The scary middle is when you’re dealing with coworkers who don’t care about anything other than closing tickets and collecting credit. With enough of a token budget you can now wrap loops around an LLM and have it try things until the program appears to work. Ask it to do a code review and then submit the PR without having understood what it was doing. There are a lot of workplaces where there isn’t a good mechanism to push back on this and the tech debt just keeps growing.
These "You're right to push back" scenarios are scary for me. I mostly code ML implementations, and some of the errors Claude Code (CC - have only used Opus 4.7) makes are very sneaky, and if you don't have sufficient experience in the area (I see this with people entering ML and writing their implementations with CC), you wouldn't know when to question CC and will let errors or future pitfalls silently slip into your code. A recent example was when there was data leakage in a model calibration step, which it refused to see as an error, till I wrote a detailed reason, and then it agreed that there was a "subtle leakage".
All Claude models are huge suck ups. The "you're absolutely right" meme is real even if that exact phrase doesn't show up as much anymore.
I don't want to start a fight or anything but IME Codex has a bit more of a spine. If you point out something weird, it sometimes gives a good reason for it. Whereas Claude will always say "whoopsie you're right as always sir" even when it's me who missed something.
I only use free AI chats to help me with my learning, but often I direct its responses neutral and to refrain from providing any encouraging language, or value judgements. It tends to get rid of these 'you're absolutely right' comments when I point out a mistake.
But your comment just made me think whether this tendency for LLMs to resort to flattery when found out is a built in strategy to distract the user from the error prone fragility of much of the output? It's perhaps a stretch to think these canned responses were put in strategically, but the result is that the user's attention may be deflected to contemplating their own superior knowledge and insight, and bask in the glory of all that, but then forgot to appreciate that 'Hey, chatLLM is just making all this stuff up/doesn't know which way is up/or down!'
In fairness, you could throw the most senior engineer into a brand new codebase, and they would probably make a dozen mistakes if you immediately had them pick up invasive and risky work.
> There are a lot of workplaces where there isn’t a good mechanism to push back on this and the tech debt just keeps growing.
If the "big ball of spaghetti" theory holds, where software companies who can't manage the debt stumble over themselves as they continue to add to the big ball of spaghetti code, I guess we'll see a row of companies declaring "software bankruptcy" or something in some/many months, depending on how well these workspaces learn to care slightly more and get better at pushing back against slop.
Coding agents have been better than the average "enterprise" programmer for a while now and nobody wants to admit it or talk about it.
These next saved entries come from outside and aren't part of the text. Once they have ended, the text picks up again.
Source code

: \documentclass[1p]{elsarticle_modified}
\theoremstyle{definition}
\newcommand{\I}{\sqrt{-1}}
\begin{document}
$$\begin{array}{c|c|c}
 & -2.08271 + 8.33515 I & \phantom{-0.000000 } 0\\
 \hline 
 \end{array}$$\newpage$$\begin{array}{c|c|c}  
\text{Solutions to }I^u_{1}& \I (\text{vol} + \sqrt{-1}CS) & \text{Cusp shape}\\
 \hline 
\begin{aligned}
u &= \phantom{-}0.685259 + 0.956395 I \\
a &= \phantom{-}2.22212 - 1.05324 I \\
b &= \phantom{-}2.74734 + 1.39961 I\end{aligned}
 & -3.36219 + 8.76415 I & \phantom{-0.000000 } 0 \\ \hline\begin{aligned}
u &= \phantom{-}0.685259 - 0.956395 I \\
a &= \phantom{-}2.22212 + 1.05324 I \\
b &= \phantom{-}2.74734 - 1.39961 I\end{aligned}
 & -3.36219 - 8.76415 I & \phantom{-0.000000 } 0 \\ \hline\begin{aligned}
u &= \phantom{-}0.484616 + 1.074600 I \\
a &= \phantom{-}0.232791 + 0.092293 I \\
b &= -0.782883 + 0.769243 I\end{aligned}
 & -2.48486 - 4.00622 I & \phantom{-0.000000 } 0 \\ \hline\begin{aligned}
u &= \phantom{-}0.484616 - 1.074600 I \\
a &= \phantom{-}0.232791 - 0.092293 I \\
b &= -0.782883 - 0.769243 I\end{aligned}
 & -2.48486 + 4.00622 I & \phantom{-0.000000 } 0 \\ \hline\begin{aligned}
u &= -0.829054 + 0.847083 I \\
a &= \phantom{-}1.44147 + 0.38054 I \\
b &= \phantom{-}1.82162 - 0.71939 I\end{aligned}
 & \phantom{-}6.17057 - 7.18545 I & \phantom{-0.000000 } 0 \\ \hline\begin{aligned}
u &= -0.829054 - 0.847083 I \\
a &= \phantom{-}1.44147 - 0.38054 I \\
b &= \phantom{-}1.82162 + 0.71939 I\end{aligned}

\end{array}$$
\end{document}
I have never seen an agent output an implementation called FooImpl that's tens of thousands of LOC in a single file, but I have seen plenty of human code like this.
People call coding agents bad because they don't know the asinine meaningless conventions at their particular company while they themselves write awful abstractions and brittle tightly coupled systems, but hey, at least they know how to write a for loop how their particular company likes.
> I have never seen an agent output an implementation called FooImpl that's tens of thousands of LOC in a single file, but I have seen plenty of human code like this.
And how long does it take a coding agent to output a thousand lines of code versus a human? The worst human at any company was rate limited by themselves. Those 'average enterprise' programmers aren't going away, they're the ones now spending tens of thousands on coding agents and filling your codebase with even more garbage without bothering to review an iota of it.
> With enough of a token budget you can now wrap loops around an LLM and have it try things until the program appears to work. Ask it to do a code review and then submit the PR without having understood what it was doing. There are a lot of workplaces where there isn’t a good mechanism to push back on this and the tech debt just keeps growing.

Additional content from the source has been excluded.